=== Aim of the exercise ===
This exercise calls for the line with "subsequently developed a", the line with "ACBD +ACDB-CADB+CADB-CDAB$ \\", and all lines between them in the material below, output exactly and with no other lines.

------------------------------------------------------------------------

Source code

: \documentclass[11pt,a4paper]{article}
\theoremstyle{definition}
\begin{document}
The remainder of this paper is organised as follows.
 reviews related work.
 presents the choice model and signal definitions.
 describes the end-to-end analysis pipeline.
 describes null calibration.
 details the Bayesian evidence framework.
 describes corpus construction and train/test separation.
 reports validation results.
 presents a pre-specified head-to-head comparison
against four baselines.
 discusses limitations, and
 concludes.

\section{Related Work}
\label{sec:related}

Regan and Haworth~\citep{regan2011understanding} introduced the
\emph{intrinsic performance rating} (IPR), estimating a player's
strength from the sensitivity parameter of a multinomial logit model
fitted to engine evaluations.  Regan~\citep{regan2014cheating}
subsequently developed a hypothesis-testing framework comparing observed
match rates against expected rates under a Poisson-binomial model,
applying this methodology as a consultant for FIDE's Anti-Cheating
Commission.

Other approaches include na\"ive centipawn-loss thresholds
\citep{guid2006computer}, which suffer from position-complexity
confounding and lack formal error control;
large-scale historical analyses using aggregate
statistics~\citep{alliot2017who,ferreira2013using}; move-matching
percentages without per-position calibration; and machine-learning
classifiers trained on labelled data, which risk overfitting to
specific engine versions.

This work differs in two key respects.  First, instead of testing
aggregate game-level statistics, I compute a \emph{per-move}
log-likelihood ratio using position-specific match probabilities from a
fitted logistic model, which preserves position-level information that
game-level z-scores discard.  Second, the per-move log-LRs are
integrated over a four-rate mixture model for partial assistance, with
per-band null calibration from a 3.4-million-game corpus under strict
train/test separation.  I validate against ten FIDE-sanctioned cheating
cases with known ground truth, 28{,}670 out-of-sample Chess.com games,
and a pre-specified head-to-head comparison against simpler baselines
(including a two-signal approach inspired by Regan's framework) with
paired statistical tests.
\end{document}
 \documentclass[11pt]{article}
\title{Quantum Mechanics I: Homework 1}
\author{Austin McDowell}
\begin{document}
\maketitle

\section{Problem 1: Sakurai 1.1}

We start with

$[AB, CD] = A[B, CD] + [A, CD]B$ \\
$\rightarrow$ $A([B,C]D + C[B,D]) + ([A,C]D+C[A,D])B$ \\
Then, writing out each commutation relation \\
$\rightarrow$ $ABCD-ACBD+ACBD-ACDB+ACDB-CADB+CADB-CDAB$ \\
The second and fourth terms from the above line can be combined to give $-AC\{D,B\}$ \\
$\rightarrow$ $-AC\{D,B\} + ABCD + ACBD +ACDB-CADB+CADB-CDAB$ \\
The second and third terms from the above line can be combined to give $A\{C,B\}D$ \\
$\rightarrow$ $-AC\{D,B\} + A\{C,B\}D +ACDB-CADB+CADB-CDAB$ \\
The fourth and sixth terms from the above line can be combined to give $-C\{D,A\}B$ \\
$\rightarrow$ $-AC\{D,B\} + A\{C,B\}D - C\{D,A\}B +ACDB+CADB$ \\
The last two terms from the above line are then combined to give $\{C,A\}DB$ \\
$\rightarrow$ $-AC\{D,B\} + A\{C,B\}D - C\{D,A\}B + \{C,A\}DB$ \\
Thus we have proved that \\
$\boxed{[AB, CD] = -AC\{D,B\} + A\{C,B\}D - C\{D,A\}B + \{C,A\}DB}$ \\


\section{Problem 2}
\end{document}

------------------------------------------------------------------------

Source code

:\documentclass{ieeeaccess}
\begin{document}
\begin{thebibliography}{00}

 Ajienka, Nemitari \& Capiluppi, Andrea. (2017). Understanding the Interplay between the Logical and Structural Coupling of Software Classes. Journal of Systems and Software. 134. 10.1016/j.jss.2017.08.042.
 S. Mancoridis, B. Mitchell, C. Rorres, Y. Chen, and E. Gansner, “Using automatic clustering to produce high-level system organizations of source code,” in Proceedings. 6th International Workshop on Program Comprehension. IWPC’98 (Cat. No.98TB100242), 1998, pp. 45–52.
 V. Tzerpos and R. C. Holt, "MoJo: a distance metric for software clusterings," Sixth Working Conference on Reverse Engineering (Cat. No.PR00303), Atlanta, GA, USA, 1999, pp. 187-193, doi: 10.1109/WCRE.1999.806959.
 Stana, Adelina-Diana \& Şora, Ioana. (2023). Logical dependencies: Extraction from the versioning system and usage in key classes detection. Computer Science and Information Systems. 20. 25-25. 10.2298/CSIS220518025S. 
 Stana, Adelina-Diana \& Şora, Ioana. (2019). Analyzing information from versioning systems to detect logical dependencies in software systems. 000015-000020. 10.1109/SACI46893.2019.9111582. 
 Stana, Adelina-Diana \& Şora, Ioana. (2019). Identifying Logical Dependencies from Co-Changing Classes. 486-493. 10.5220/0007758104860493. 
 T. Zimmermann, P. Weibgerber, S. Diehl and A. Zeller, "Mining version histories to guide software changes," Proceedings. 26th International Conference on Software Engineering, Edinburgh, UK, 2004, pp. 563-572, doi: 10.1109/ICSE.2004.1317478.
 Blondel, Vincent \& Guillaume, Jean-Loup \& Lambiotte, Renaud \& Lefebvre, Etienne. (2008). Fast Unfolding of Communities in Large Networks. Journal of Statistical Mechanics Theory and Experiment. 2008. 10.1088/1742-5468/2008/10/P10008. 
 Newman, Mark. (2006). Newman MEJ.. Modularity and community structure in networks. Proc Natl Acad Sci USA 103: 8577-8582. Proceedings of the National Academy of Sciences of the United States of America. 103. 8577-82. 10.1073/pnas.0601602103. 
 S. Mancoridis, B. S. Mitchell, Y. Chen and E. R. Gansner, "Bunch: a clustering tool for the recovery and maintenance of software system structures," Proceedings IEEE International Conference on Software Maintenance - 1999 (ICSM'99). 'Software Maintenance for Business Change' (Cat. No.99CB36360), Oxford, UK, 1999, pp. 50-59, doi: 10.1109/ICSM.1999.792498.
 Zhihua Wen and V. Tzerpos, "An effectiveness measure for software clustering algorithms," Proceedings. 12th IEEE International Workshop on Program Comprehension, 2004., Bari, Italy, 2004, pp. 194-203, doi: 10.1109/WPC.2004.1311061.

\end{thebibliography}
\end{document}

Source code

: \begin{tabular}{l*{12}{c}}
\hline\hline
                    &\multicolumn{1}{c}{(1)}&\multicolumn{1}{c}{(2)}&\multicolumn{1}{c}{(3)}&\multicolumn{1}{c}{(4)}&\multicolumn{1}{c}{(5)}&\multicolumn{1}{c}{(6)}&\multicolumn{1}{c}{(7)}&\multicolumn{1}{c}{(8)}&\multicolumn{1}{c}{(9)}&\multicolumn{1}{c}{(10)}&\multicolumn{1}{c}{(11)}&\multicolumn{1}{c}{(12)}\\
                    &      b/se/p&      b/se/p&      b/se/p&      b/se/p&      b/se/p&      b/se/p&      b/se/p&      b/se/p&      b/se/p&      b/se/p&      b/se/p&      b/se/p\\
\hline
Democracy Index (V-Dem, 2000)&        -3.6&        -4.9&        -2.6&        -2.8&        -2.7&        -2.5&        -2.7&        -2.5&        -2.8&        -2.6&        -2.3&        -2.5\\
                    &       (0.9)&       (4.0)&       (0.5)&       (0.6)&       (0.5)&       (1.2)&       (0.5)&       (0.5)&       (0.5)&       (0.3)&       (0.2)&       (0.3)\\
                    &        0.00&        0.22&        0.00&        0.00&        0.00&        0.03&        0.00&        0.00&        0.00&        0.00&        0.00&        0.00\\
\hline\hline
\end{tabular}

------------------------------------------------------------------------

=== Output of the exercise ===
subsequently developed a hypothesis-testing framework comparing observed
match rates against expected rates under a Poisson-binomial model,
applying this methodology as a consultant for FIDE's Anti-Cheating
Commission.

Other approaches include na\"ive centipawn-loss thresholds
\citep{guid2006computer}, which suffer from position-complexity
confounding and lack formal error control;
large-scale historical analyses using aggregate
statistics~\citep{alliot2017who,ferreira2013using}; move-matching
percentages without per-position calibration; and machine-learning
classifiers trained on labelled data, which risk overfitting to
specific engine versions.

This work differs in two key respects.  First, instead of testing
aggregate game-level statistics, I compute a \emph{per-move}
log-likelihood ratio using position-specific match probabilities from a
fitted logistic model, which preserves position-level information that
game-level z-scores discard.  Second, the per-move log-LRs are
integrated over a four-rate mixture model for partial assistance, with
per-band null calibration from a 3.4-million-game corpus under strict
train/test separation.  I validate against ten FIDE-sanctioned cheating
cases with known ground truth, 28{,}670 out-of-sample Chess.com games,
and a pre-specified head-to-head comparison against simpler baselines
(including a two-signal approach inspired by Regan's framework) with
paired statistical tests.
\end{document}
 \documentclass[11pt]{article}
\title{Quantum Mechanics I: Homework 1}
\author{Austin McDowell}
\begin{document}
\maketitle

\section{Problem 1: Sakurai 1.1}

We start with

$[AB, CD] = A[B, CD] + [A, CD]B$ \\
$\rightarrow$ $A([B,C]D + C[B,D]) + ([A,C]D+C[A,D])B$ \\
Then, writing out each commutation relation \\
$\rightarrow$ $ABCD-ACBD+ACBD-ACDB+ACDB-CADB+CADB-CDAB$ \\
The second and fourth terms from the above line can be combined to give $-AC\{D,B\}$ \\
$\rightarrow$ $-AC\{D,B\} + ABCD + ACBD +ACDB-CADB+CADB-CDAB$ \\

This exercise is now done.